The software giant Oracle acknowledged reports that several of its clients have received blackmail emails from hackers demanding money to prevent the release of stolen information. 

Oracle CSO Rob Duhart announced Thursday (2nd Oct) evening that the company is looking into allegations from the Clop ransomware group, which claims to have breached several Oracle E-Business Suite clients. 

“Our ongoing investigation has found the potential use of previously identified vulnerabilities that are addressed in the July 2025 Critical Patch Update,” Duhart said. “Oracle reaffirms its strong recommendation that customers apply the latest Critical Patch Updates.” 

The company provided no details on which specific vulnerabilities from its July update were compromised, nor did it clarify whether the exploitation occurred after the patch was released. 

Mandiant and the Google Threat Intelligence Group (GTIG) issued a joint warning on Wednesday evening about a campaign potentially linked to the notorious Clop ransomware gang. Clop is known for its high-profile data theft operations, often targeting file transfer tools.

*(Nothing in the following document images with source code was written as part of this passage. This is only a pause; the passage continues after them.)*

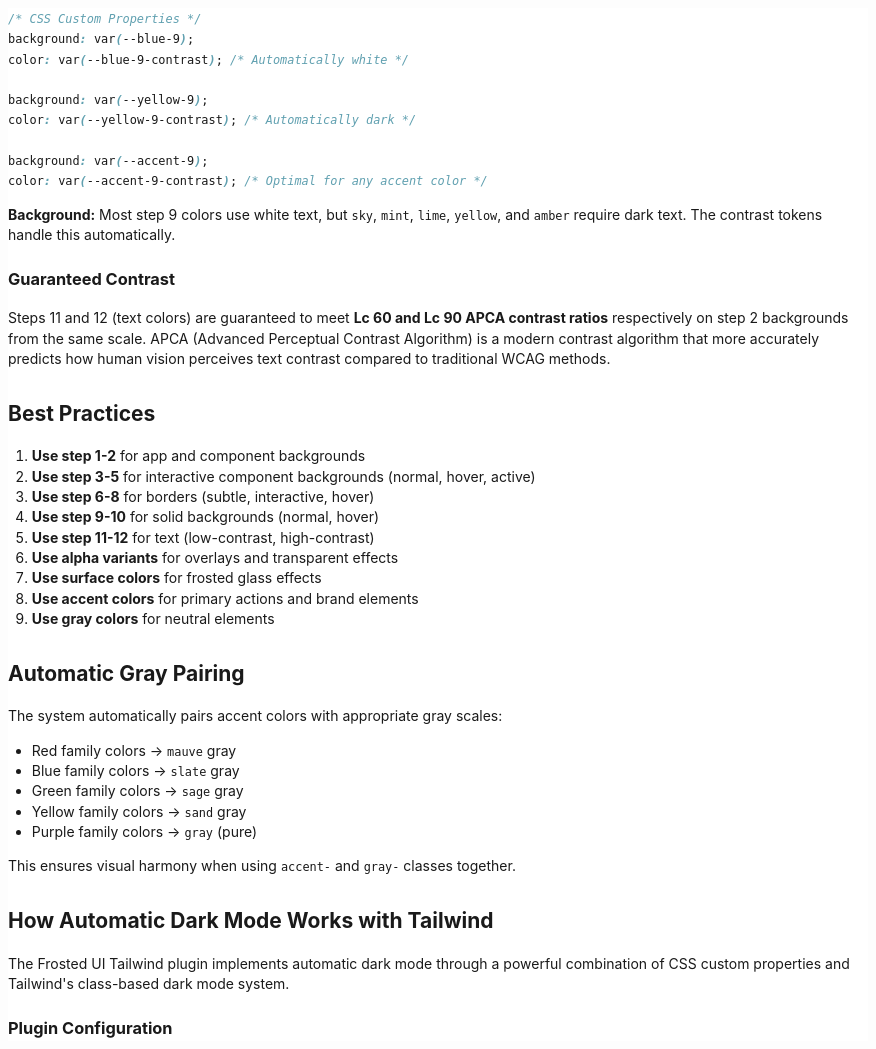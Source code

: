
 ```css
/* CSS Custom Properties */
background: var(--blue-9);
color: var(--blue-9-contrast); /* Automatically white */

background: var(--yellow-9);
color: var(--yellow-9-contrast); /* Automatically dark */

background: var(--accent-9);
color: var(--accent-9-contrast); /* Optimal for any accent color */
```

**Background:** Most step 9 colors use white text, but `sky`, `mint`, `lime`, `yellow`, and `amber` require dark text. The contrast tokens handle this automatically.

### Guaranteed Contrast

Steps 11 and 12 (text colors) are guaranteed to meet **Lc 60 and Lc 90 APCA contrast ratios** respectively on step 2 backgrounds from the same scale. APCA (Advanced Perceptual Contrast Algorithm) is a modern contrast algorithm that more accurately predicts how human vision perceives text contrast compared to traditional WCAG methods.

## Best Practices

1. **Use step 1-2** for app and component backgrounds
2. **Use step 3-5** for interactive component backgrounds (normal, hover, active)
3. **Use step 6-8** for borders (subtle, interactive, hover)
4. **Use step 9-10** for solid backgrounds (normal, hover)
5. **Use step 11-12** for text (low-contrast, high-contrast)
6. **Use alpha variants** for overlays and transparent effects
7. **Use surface colors** for frosted glass effects
8. **Use accent colors** for primary actions and brand elements
9. **Use gray colors** for neutral elements

## Automatic Gray Pairing

The system automatically pairs accent colors with appropriate gray scales:

- Red family colors → `mauve` gray
- Blue family colors → `slate` gray
- Green family colors → `sage` gray
- Yellow family colors → `sand` gray
- Purple family colors → `gray` (pure)

This ensures visual harmony when using `accent-` and `gray-` classes together.

## How Automatic Dark Mode Works with Tailwind

The Frosted UI Tailwind plugin implements automatic dark mode through a powerful combination of CSS custom properties and Tailwind's class-based dark mode system.

### Plugin Configuration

The organizations confirmed to Recorded Future News via email that they are actively tracking the activity. 

The current hacker campaign involves data the criminals claim to have exfiltrated from the Oracle E-Business Suite. According to incident responders, this widely-used business platform is significant because it houses applications that manage essential corporate operations such as finance, HR, and supply chain functions. 

According to Genevieve Stark, a senior cybercrime investigator at GTIG, the campaign is estimated to have started on September 29, with multiple related investigations currently underway. The threat campaign involves extortion emails demanding ransom to prevent the publication or dark web sale of the stolen data. Meanwhile, the Cybersecurity and Infrastructure Security Agency (CISA) refused to confirm if it is providing assistance to companies receiving these extortion threats.